Ob dieser Begründung durch die Anpassung der Antragsbefugnis an die Regelung der Klagebefugnis in § 42 Abs. 2 VwGO ihre Grundlage entzogen worden ist (so Dürr in NVwZ 1996, 109), kann dahinstehen, da ihr der Senat unabhängig davon nicht zu folgen vermag. Ob eine bestimmte Vorschrift nur objektiv-rechtliche Bedeutung besitzt oder für einen bestimmten Personenkreis auch subjektive Rechte begründet, ergibt sich nicht aus den Vorschriften der VwGO, die lediglich die prozessuale Durchsetzung solcher Rechte regelt, sondern aus dem jeweiligen materiellen Recht. Daraus, daß § 47 VwGO keine dem § 113 Abs. 1 S. 1 VwGO entsprechende Regelung enthält und daher - vorbehaltlich der §§ 214, 215 BauGB - jeder Rechtsverstoß zur Nichtigkeit eines Bebauungsplans führt, kann folglich nichts für das in Rede stehende Problem hergeleitet werden. Allgemein anerkannten Grundsätzen folgend ist vielmehr zu fragen, ob die Verpflichtung, die von der Planung berührten öffentlichen und privaten Belange gerecht abzuwägen, nur im Interesse der Allgemeinheit besteht oder zugleich den Schutz von Individualinteressen bezweckt (vgl. zu diesem Ansatz etwa BVerwG, Urt. v. 19.9.1986 - 4 C 8.84 -, DÖV 1987, 296, Urt. v. 15.7.1987 - 4 C 56.83 -, BVerwGE 78,40 und Urt. v. 3.7.1987 - 4 C 41.86 -. RdL 1988, 83). Diese Frage kann für die Bauleitplanung vernünftigerweise nicht anders beantwortet werden als für das Fachplanungsrecht. Wie die ausdrückliche Einbeziehung der privaten Belange zeigt, ist hier wie dort auch der Schutz der privaten Interessen der von der Planung Betroffenen bezweckt und damit eine drittschützende Zielrichtung anzuerkennen.

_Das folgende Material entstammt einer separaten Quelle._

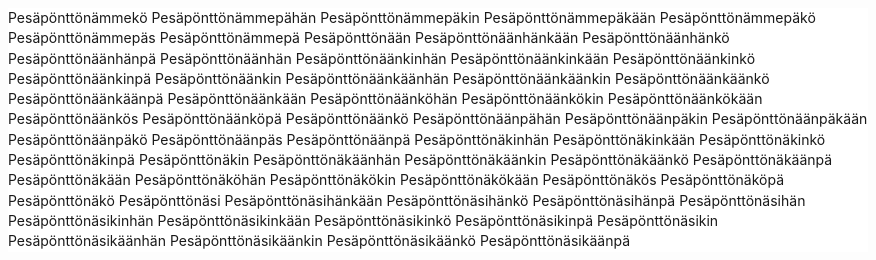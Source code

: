 Pesäpönttönämmekö
Pesäpönttönämmepähän
Pesäpönttönämmepäkin
Pesäpönttönämmepäkään
Pesäpönttönämmepäkö
Pesäpönttönämmepäs
Pesäpönttönämmepä
Pesäpönttönään
Pesäpönttönäänhänkään
Pesäpönttönäänhänkö
Pesäpönttönäänhänpä
Pesäpönttönäänhän
Pesäpönttönäänkinhän
Pesäpönttönäänkinkään
Pesäpönttönäänkinkö
Pesäpönttönäänkinpä
Pesäpönttönäänkin
Pesäpönttönäänkäänhän
Pesäpönttönäänkäänkin
Pesäpönttönäänkäänkö
Pesäpönttönäänkäänpä
Pesäpönttönäänkään
Pesäpönttönäänköhän
Pesäpönttönäänkökin
Pesäpönttönäänkökään
Pesäpönttönäänkös
Pesäpönttönäänköpä
Pesäpönttönäänkö
Pesäpönttönäänpähän
Pesäpönttönäänpäkin
Pesäpönttönäänpäkään
Pesäpönttönäänpäkö
Pesäpönttönäänpäs
Pesäpönttönäänpä
Pesäpönttönäkinhän
Pesäpönttönäkinkään
Pesäpönttönäkinkö
Pesäpönttönäkinpä
Pesäpönttönäkin
Pesäpönttönäkäänhän
Pesäpönttönäkäänkin
Pesäpönttönäkäänkö
Pesäpönttönäkäänpä
Pesäpönttönäkään
Pesäpönttönäköhän
Pesäpönttönäkökin
Pesäpönttönäkökään
Pesäpönttönäkös
Pesäpönttönäköpä
Pesäpönttönäkö
Pesäpönttönäsi
Pesäpönttönäsihänkään
Pesäpönttönäsihänkö
Pesäpönttönäsihänpä
Pesäpönttönäsihän
Pesäpönttönäsikinhän
Pesäpönttönäsikinkään
Pesäpönttönäsikinkö
Pesäpönttönäsikinpä
Pesäpönttönäsikin
Pesäpönttönäsikäänhän
Pesäpönttönäsikäänkin
Pesäpönttönäsikäänkö
Pesäpönttönäsikäänpä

Für die Anerkennung einer drittschützenden Wirkung des Abwägungsgebots im Bauplanungsrecht ebenso wie im Fachplanungsrecht spricht auch, daß nach § 17 Abs. 3 FStrG der für den Bau oder die wesentliche Änderung einer Bundesfernstraße erforderliche Planfeststellungsbeschluß durch einen Bebauungsplan ersetzt werden kann. Gleiches gilt nach § 37 Abs. 4 StrG für den Bau oder die wesentliche Änderung von Landesstraßen. Verneint man ein Recht auf fehlerfreie Abwägung der eigenen Belange in der Bauleitplanung, hätte dies zur Konsequenz, daß ein von einem Straßenbauvorhaben Betroffener im Fall einer straßenrechtlichen Planfeststellung eine angemessene Berücksichtigung seiner Belange beanspruchen und dies verwaltungsgerichtlich durchsetzen könnte, im Fall einer Planung derselben Straße durch Bebauungsplan dagegen nicht. Für eine solche unterschiedliche Behandlung der von der Planung Betroffenen gibt es angesichts des nahezu gleichen Wortlauts der jeweiligen Vorschriften - §§ 17 Abs. 1 S. 2 FStrG, 37 Abs. 6 StrG einerseits, § 1 Abs. 6 BauGB andererseits - keine sachliche Rechtfertigung.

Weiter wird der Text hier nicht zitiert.